"I maintain the strong conviction that if I were to run, I would be able to win the primary and ultimately, the general election," he declared in a May 16 statement - words of a man who could only be described (by that same man) as better than great; nay, ascendant, exalted, legendary. A paladin of truth, the real gazookus.
At least these are the superlatives I offer Donald as his quest for godhood goes on. For -- oh happy coincidence! - just as he gropes for ever more self-acclaim, out comes Better Than Great, a compendium of 5,700 acclamatory superlatives that I compiled out of boredom with awesome and amazing.
I had thought the book might have varied uses, with its sections ranging from "Sublime" to "Cool." But never did I imagine a walking repository of self-worth so capacious that it could house superlatives from all fifteen categories - with the exception of words for "Delicious," targeted to describers of gustatory greatness.
On the other hand, what's to prevent a man who was "so proud" to have egg on his face (for doubting the President's birth certificate) from seeing himself as piquant, tangy, and buttery, or as manna for America, even as eupeptic - good for the nation's digestion?

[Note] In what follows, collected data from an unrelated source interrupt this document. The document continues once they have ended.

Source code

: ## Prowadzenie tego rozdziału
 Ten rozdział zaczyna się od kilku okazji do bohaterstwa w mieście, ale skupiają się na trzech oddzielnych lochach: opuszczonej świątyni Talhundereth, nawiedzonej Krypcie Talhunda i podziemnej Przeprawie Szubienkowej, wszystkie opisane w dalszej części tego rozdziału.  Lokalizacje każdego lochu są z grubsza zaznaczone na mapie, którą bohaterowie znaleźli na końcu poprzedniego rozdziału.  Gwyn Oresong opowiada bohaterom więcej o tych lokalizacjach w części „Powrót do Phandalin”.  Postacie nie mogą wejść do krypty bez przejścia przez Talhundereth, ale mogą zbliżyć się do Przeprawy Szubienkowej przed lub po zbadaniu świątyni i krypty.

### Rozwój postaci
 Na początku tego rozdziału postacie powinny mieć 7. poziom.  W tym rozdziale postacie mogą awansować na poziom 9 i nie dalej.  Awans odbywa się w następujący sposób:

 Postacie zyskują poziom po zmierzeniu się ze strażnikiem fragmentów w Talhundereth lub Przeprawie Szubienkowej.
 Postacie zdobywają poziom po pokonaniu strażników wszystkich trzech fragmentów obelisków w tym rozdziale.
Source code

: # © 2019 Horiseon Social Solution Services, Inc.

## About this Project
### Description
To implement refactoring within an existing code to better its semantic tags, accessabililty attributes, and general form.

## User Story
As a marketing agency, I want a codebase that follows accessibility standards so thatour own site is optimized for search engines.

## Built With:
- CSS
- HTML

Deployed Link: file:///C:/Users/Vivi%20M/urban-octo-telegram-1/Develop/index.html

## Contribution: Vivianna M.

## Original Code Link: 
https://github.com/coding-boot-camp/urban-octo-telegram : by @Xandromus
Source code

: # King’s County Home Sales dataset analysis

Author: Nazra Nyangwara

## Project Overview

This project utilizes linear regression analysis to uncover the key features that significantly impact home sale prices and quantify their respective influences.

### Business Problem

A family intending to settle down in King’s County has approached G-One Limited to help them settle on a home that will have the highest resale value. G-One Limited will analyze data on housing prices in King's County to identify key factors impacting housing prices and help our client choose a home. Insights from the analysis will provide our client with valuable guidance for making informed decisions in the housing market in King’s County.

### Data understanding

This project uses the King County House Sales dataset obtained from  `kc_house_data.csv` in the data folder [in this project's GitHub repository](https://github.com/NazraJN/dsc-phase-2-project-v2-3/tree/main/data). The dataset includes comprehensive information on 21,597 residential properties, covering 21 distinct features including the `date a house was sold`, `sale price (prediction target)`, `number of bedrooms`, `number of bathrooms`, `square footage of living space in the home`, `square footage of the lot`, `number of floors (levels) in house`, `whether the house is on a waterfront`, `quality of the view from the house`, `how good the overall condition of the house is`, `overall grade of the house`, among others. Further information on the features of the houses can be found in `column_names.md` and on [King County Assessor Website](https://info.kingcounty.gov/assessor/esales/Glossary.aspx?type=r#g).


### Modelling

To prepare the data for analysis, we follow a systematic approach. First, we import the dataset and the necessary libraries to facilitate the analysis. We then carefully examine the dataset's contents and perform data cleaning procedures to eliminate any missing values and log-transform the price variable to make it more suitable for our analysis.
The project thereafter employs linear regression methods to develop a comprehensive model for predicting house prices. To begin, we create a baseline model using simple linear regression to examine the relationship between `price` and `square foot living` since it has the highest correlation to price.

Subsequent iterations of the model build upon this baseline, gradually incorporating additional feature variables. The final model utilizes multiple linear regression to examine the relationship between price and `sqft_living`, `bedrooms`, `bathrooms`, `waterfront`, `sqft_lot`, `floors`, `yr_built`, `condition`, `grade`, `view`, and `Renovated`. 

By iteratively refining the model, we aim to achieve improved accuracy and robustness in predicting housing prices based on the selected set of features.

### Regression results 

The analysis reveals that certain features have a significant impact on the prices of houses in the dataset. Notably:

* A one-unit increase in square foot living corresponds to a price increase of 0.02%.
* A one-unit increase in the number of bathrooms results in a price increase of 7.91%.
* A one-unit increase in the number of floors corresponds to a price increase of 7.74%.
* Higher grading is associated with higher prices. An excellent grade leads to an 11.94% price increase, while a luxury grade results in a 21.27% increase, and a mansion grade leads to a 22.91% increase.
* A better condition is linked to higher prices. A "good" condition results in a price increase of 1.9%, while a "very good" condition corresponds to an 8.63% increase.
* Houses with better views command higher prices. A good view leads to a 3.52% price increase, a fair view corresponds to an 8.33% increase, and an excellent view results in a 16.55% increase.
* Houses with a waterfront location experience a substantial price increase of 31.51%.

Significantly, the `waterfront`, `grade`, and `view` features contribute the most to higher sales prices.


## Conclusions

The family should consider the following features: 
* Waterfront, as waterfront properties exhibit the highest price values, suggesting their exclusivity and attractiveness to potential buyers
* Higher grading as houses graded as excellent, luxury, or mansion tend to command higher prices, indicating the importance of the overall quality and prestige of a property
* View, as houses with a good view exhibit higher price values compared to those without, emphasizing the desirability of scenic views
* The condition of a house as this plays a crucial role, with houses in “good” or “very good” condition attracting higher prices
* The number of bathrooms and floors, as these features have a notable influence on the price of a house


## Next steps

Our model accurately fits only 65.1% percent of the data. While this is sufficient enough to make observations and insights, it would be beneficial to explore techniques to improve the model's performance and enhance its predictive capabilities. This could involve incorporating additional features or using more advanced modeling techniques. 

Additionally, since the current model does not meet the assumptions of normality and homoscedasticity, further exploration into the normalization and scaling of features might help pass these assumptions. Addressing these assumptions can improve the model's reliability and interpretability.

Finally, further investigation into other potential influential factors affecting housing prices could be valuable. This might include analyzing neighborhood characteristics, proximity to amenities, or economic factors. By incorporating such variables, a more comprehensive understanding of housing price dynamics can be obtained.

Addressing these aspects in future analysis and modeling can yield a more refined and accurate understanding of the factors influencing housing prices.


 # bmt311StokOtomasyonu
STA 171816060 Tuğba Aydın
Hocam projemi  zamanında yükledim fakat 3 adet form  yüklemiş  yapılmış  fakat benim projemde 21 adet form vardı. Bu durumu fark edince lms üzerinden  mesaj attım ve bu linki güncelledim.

Piquing our appetite, he promised in his statement that "I will continue to voice my opinions loudly." Is your stomach rumbling?
The media may have flailed Donald for his hubris and some allegedly hazy dealings; yet for him to have polled high among Republican frontrunners and still be considered a serious contender by a third of the nation, millions of Americans must view him in superlative terms.
But which terms? I can only turn to my compiled lists to smoke out the suspects. I find them in two categories; the first is "Forceful": His Trumpness (or any public figure with the moxie to call the whole Chinese nation a rapist) must be seen as a smashmouth, there-will-be-blood, take-charge-and-chew-butt juggernaut, a flinty and unquailing competitor of gutty, pugnacious persuasion - nothing the bouffanted panjandrum would likely deny.
The other category, "Trendy," suggests the mind-set of those who would put a pop-star du jour in the Oval Office with one manicured paw on the red phone. In the eyes of these admiring beholders, Donald is glammy and zazzy, a bespoke-to-the-yolk crowd-pleaser who, one must admit, got flava. And if you don't think Donald would agree, you are of course sacked, redundant, or whatever that weary Donaldism is.
And so, Mr. Trump, as you pursue your many interests in yourself, I offer my list of superlatives - yours for the cover price. All I ask is that you regale us with fresh terms as you do go on.